"Start
anywhere; follow where it leads." These words from Myron Kellner-Rogers
became a touchstone for us. We started with the names of about 40
people, people who had a depth of experience working with groups
and a demonstrated passion for nurturing spaces of collective insight,
co-creation and action.
Over
the course of ten months our list multiplied tenfold, to well over
400 people recommended by their peers as sources of deep experience
and expertise. We used a short survey and a "sociometric"
exercise to invite people to describe themselves, their work and
some of their networks of relationships. To date, we have profiled
more than 100 people, interviewed 61, and have transcribed and studied
over half of these interviews. This data is what informs the book
and this website.
As
the data began to emerge, we first felt only the daunting tasks
of trying to describe the indescribable, and of somehow organizing
a very large and complex array of information. We were trying to
render visible a phenomenon with subtle and intangible qualities,
qualities most often discerned tacitly, indirectly. Connection.
Relationship. Coherence. Wholeness.

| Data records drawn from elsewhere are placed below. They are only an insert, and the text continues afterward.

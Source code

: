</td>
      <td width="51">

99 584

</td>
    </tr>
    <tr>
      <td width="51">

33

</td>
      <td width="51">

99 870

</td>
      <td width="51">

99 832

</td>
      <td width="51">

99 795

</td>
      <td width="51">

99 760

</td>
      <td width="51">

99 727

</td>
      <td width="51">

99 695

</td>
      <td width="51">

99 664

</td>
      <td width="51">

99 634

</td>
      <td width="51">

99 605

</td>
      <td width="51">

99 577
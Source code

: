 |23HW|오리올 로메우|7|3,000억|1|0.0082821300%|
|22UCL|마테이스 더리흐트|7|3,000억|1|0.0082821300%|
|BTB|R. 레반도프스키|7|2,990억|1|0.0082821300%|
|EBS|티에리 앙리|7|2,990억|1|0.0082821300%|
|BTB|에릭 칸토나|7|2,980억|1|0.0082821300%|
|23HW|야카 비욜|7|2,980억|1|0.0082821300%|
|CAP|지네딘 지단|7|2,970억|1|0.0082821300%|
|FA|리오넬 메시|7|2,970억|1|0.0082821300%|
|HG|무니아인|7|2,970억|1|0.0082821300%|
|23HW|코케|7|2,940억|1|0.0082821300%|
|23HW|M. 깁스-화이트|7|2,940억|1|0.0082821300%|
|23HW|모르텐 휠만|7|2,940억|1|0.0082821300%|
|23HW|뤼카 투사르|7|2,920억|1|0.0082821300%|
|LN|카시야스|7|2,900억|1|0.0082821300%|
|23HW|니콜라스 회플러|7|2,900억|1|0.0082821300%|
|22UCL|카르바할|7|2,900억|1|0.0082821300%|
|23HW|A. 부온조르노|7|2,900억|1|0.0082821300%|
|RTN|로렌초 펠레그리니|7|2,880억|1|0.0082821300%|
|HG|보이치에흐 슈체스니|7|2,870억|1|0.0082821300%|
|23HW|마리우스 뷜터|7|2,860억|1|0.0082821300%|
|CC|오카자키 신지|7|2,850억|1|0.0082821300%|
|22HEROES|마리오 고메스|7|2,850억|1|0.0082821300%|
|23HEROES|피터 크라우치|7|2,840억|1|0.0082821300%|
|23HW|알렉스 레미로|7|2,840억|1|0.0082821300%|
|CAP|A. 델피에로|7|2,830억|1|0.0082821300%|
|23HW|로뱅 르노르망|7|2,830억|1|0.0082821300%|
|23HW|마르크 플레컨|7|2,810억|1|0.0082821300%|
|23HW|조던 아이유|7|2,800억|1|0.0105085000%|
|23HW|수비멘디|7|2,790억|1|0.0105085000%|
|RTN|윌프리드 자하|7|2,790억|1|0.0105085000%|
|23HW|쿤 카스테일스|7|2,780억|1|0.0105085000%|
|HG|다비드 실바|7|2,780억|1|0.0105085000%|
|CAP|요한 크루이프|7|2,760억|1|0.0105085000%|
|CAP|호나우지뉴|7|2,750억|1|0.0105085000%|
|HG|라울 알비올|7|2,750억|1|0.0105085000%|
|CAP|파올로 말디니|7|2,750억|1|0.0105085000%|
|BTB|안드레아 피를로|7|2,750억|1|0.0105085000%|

Wisdom. Emergence. Healing.
Flow. Transformation. How can we really, concretely, describe such
things?
As
we immersed ourselves in the data, however, we were reassured by
the words of George Washington Carver: "If you love it enough,
anything will talk with you." As we listened to transcript
after transcript, story after story, more and more descriptions
of lived-experiences, we began to hear and then see archetypal forms,
expressive visual images, resonant quotes, signs, symbols and repeatable
patterns. As we invited people to describe themselves and the nature
of their work, we began to hear a deeper harmonic...
The
book, Centered On the Edge, describes
what came out of that exploration, and the Collective
Wisdom Initiative web site illustrates new developments that
were inspired by Centered On the Edge.